You're going over it. The last weeks, the last days, the last conversation. Looking for the thing you missed — the sign that was there all along, the moment you should have known.
In hindsight, everything looks like a clue. The comment they made about being tired. The way they cancelled plans. The hug that lasted a beat too long. You're reading the evidence backwards from the ending, and of course it all points to the conclusion — because you already know the conclusion.
That's not insight. That's hindsight. And they're not the same thing.
Even trained professionals — psychiatrists, crisis counsellors with decades of experience — cannot reliably predict who will die by suicide. The tools built specifically to assess risk get it wrong as often as they get it right. The people whose whole career is reading the signs miss them.
If they couldn't see it, how could you?
The signs you think you should have noticed were probably not signs at the time. They were things that look like signs now, because you know what happened next. Before the death, that cancelled plan was just a cancelled plan.
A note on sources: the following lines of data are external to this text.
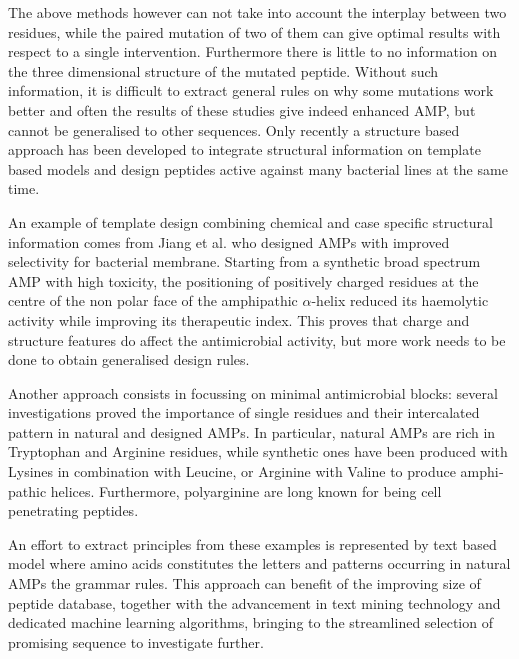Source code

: \documentclass[a4paper,11pt]{extreport}
\begin{document}
The above methods however can not take into account the interplay between two residues, while the paired mutation of two of them can give optimal results with respect to a single intervention. Furthermore
there is little to no information on the three dimensional structure of the mutated peptide. Without such information, it is difficult to extract general rules on why some mutations work better and often the results of these studies give indeed enhanced AMP, but cannot be generalised to other sequences.
%
Only recently a structure based approach has been developed to integrate structural information on template based models and design peptides active against many bacterial lines at the same time.\cite{s41598-018-29566-5}

An example of template design combining chemical and case specific structural information comes from Jiang et al.\cite{Jiang??} who designed AMPs with improved selectivity for bacterial membrane. Starting from a synthetic broad spectrum AMP with high toxicity, the positioning of positively charged residues at the centre of the non ­polar face of the amphipathic $\alpha$-helix reduced its haemolytic activity while improving its therapeutic index.
This proves that charge and structure features do affect the antimicrobial activity, but more work needs to be done to obtain generalised design rules.

Another approach consists in focussing on minimal antimicrobial blocks: several investigations proved the importance of single residues and their intercalated pattern in natural and designed AMPs. In particular, natural AMPs are rich in Tryptophan and Arginine residues,\cite{Vogel???} while synthetic ones have been produced with Lysines in combination with Leucine, or Arginine with Valine to produce amphi­pathic helices.\cite{Deslouches}
Furthermore, polyarginine are long known for being cell penetrating peptides.\cite{doi.org/10.1016/j.febslet.2009.11.046}

An effort to extract principles from these examples is represented by text based model where amino acids constitutes the letters and patterns occurring in natural AMPs the grammar rules.\cite{Loose2006}
This approach can benefit of the improving size of peptide database, together with the advancement in text mining technology and dedicated machine learning algorithms, bringing to the streamlined selection of promising sequence to investigate further.\cite{IBMhttps://doi.org/10.1063/1.5027261}
\end{document}
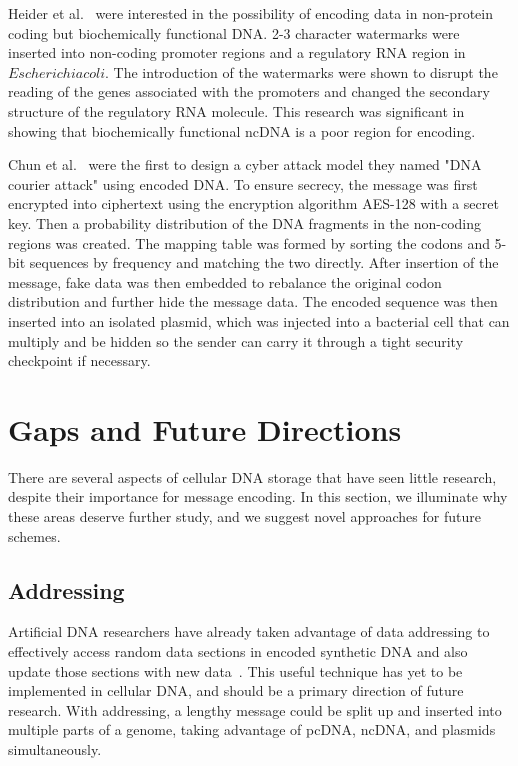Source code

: \documentclass{bioinfo}
\begin{document}
Heider et al.~\cite{HPB2009BMCRN} were interested in the possibility of encoding data in non-protein coding but biochemically functional DNA. 2-3 character watermarks were inserted into non-coding promoter regions and a regulatory RNA region in $Escherichia coli$. The introduction of the watermarks were shown to disrupt the reading of the genes associated with the promoters and changed the secondary structure of the regulatory RNA molecule. This research was significant in showing that biochemically functional ncDNA is a poor region for encoding.

Chun et al.~\cite{CLY2015SAPW} were the first to design a cyber attack model they named "DNA courier attack" using encoded DNA. To ensure secrecy, the message was first encrypted into ciphertext using the encryption algorithm AES-128 with a secret key. Then a probability distribution of the DNA fragments in the non-coding regions was created. The mapping table was formed by sorting the codons and 5-bit sequences by frequency and matching the two directly. After insertion of the message, fake data was then embedded to rebalance the original codon distribution and further hide the message data. The encoded sequence was then inserted into an isolated plasmid, which was injected into a bacterial cell that can multiply and be hidden so the sender can carry it through a tight security checkpoint if necessary.


\section{Gaps and Future Directions}

There are several aspects of cellular DNA storage that have seen little research, despite their importance for message encoding. In this section, we illuminate why these areas deserve further study, and we suggest novel approaches for future schemes.

\subsection{Addressing}

Artificial DNA researchers have already taken advantage of data addressing to effectively access random data sections in encoded synthetic DNA and also update those sections with new data~\cite{SG2016BRI}. This useful technique has yet to be implemented in cellular DNA, and should be a primary direction of future research. With addressing, a lengthy message could be split up and inserted into multiple parts of a genome, taking advantage of pcDNA, ncDNA, and plasmids simultaneously.
\end{document}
That comment about being tired was just someone being tired. The brain finds patterns after the fact and presents them as obvious truths — but they weren't obvious. They weren't truths. They were ordinary moments that the ending has rewritten.
This doesn't mean you'll stop looking. The replay loop has its own momentum, and telling yourself "I couldn't have known" doesn't switch it off. But it might loosen the grip — the certainty that you failed, that you should have seen it, that you could have changed the outcome.
You didn't fail. You couldn't have seen it. The article *Could I have stopped it* sits with that question directly — but the honest answer is: probably not. Not because you didn't love them enough. Because suicide doesn't work the way we want it to.